# Exercise instructions
Transcribe exactly the lines that fall between the one holding "из-за наибольшего оцененного" and the one holding "Проведён спектральный анализа", inclusive, from the entries below.

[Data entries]

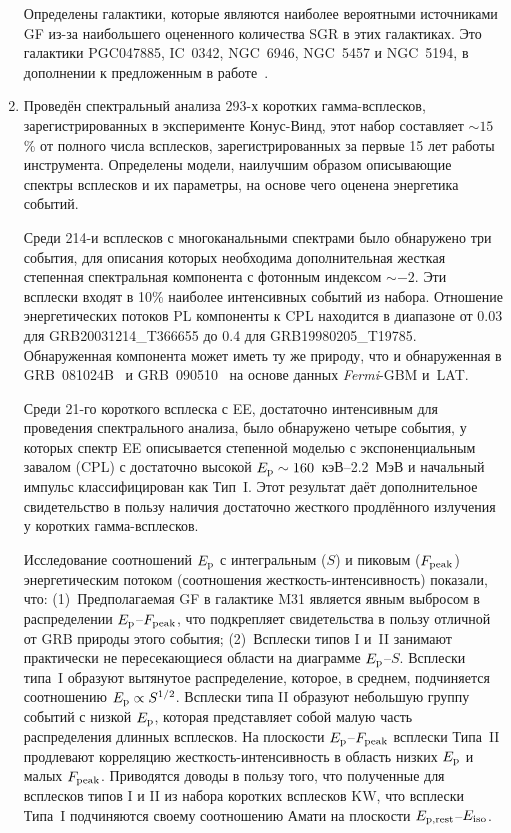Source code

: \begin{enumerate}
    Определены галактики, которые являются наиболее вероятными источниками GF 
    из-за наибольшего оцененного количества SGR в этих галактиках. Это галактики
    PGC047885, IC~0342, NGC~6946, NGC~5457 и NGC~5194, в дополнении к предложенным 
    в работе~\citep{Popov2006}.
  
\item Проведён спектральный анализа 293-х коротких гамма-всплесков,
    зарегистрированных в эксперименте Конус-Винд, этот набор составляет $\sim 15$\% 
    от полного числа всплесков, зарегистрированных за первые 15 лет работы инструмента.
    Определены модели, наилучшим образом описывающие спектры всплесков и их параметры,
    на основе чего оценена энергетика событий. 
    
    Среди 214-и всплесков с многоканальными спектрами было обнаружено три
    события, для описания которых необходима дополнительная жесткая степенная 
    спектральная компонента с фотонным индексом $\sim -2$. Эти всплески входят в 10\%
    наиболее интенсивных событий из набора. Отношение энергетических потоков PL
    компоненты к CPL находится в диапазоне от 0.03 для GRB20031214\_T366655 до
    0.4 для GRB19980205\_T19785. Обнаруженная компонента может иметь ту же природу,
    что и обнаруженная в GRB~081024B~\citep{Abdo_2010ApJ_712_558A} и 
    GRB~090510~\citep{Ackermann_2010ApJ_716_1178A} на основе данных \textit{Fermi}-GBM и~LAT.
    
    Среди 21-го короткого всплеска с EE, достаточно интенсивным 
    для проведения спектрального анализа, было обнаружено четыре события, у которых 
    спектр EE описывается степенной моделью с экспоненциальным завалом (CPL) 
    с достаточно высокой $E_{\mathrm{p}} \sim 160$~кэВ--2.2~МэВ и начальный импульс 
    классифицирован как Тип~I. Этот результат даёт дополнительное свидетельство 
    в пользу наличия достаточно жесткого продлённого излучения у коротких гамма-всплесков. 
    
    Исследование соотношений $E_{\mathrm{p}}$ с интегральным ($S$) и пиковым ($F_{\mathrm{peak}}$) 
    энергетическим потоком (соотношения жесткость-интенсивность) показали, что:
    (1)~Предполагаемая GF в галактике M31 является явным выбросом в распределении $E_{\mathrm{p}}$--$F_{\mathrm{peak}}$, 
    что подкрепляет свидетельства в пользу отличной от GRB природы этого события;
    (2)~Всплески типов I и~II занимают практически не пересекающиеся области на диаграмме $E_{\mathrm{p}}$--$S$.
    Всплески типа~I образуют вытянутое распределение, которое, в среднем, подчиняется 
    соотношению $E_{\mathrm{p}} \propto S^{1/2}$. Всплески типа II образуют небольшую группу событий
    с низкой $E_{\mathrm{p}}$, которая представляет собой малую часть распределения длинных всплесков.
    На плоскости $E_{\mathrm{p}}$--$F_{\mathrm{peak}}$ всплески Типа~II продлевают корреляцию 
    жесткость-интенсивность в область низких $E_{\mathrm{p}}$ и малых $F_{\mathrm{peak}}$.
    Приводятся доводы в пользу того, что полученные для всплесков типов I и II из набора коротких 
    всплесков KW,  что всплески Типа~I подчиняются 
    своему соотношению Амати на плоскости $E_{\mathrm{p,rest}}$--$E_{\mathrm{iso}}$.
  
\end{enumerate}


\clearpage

# Finished task
    из-за наибольшего оцененного количества SGR в этих галактиках. Это галактики
    PGC047885, IC~0342, NGC~6946, NGC~5457 и NGC~5194, в дополнении к предложенным 
    в работе~\citep{Popov2006}.
  
\item Проведён спектральный анализа 293-х коротких гамма-всплесков,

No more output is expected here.